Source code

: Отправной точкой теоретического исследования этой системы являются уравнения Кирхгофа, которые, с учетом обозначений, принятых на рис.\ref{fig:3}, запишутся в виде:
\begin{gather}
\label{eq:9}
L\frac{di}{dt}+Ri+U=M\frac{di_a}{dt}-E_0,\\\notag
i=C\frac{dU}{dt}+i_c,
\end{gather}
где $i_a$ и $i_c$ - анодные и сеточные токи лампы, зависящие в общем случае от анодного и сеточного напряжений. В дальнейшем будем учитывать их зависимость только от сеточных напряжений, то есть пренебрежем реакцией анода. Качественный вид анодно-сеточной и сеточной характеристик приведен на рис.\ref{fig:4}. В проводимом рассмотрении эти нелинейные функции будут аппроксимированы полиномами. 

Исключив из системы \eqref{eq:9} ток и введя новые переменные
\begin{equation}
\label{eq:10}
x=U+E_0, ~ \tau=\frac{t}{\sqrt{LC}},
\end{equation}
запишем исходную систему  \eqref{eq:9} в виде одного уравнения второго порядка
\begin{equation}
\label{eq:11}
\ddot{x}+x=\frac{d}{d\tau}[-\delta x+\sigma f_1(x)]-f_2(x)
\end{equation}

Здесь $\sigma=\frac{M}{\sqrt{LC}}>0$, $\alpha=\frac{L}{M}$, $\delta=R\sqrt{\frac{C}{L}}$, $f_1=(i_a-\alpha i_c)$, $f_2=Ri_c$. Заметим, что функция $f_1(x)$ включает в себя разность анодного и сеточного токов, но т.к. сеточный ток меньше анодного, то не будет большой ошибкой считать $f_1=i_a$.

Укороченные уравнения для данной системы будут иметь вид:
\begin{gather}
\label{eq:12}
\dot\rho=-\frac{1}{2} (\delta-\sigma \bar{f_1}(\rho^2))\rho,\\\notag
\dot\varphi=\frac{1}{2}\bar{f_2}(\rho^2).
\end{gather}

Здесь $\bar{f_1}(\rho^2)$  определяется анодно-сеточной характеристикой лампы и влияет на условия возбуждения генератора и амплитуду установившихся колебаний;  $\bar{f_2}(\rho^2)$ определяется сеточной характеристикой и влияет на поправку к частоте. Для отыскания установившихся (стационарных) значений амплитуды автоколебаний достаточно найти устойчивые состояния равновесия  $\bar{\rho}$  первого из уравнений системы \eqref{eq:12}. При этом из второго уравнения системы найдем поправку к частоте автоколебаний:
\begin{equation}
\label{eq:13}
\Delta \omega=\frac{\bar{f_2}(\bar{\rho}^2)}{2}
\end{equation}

══════════════════════════════

**WORK REQUIRED:** Using the records above, copy each line that contains "frac".

**ANSWER AREA:**
L\frac{di}{dt}+Ri+U=M\frac{di_a}{dt}-E_0,\\\notag
i=C\frac{dU}{dt}+i_c,
x=U+E_0, ~ \tau=\frac{t}{\sqrt{LC}},
\ddot{x}+x=\frac{d}{d\tau}[-\delta x+\sigma f_1(x)]-f_2(x)
Здесь $\sigma=\frac{M}{\sqrt{LC}}>0$, $\alpha=\frac{L}{M}$, $\delta=R\sqrt{\frac{C}{L}}$, $f_1=(i_a-\alpha i_c)$, $f_2=Ri_c$. Заметим, что функция $f_1(x)$ включает в себя разность анодного и сеточного токов, но т.к. сеточный ток меньше анодного, то не будет большой ошибкой считать $f_1=i_a$.
\dot\rho=-\frac{1}{2} (\delta-\sigma \bar{f_1}(\rho^2))\rho,\\\notag
\dot\varphi=\frac{1}{2}\bar{f_2}(\rho^2).
\Delta \omega=\frac{\bar{f_2}(\bar{\rho}^2)}{2}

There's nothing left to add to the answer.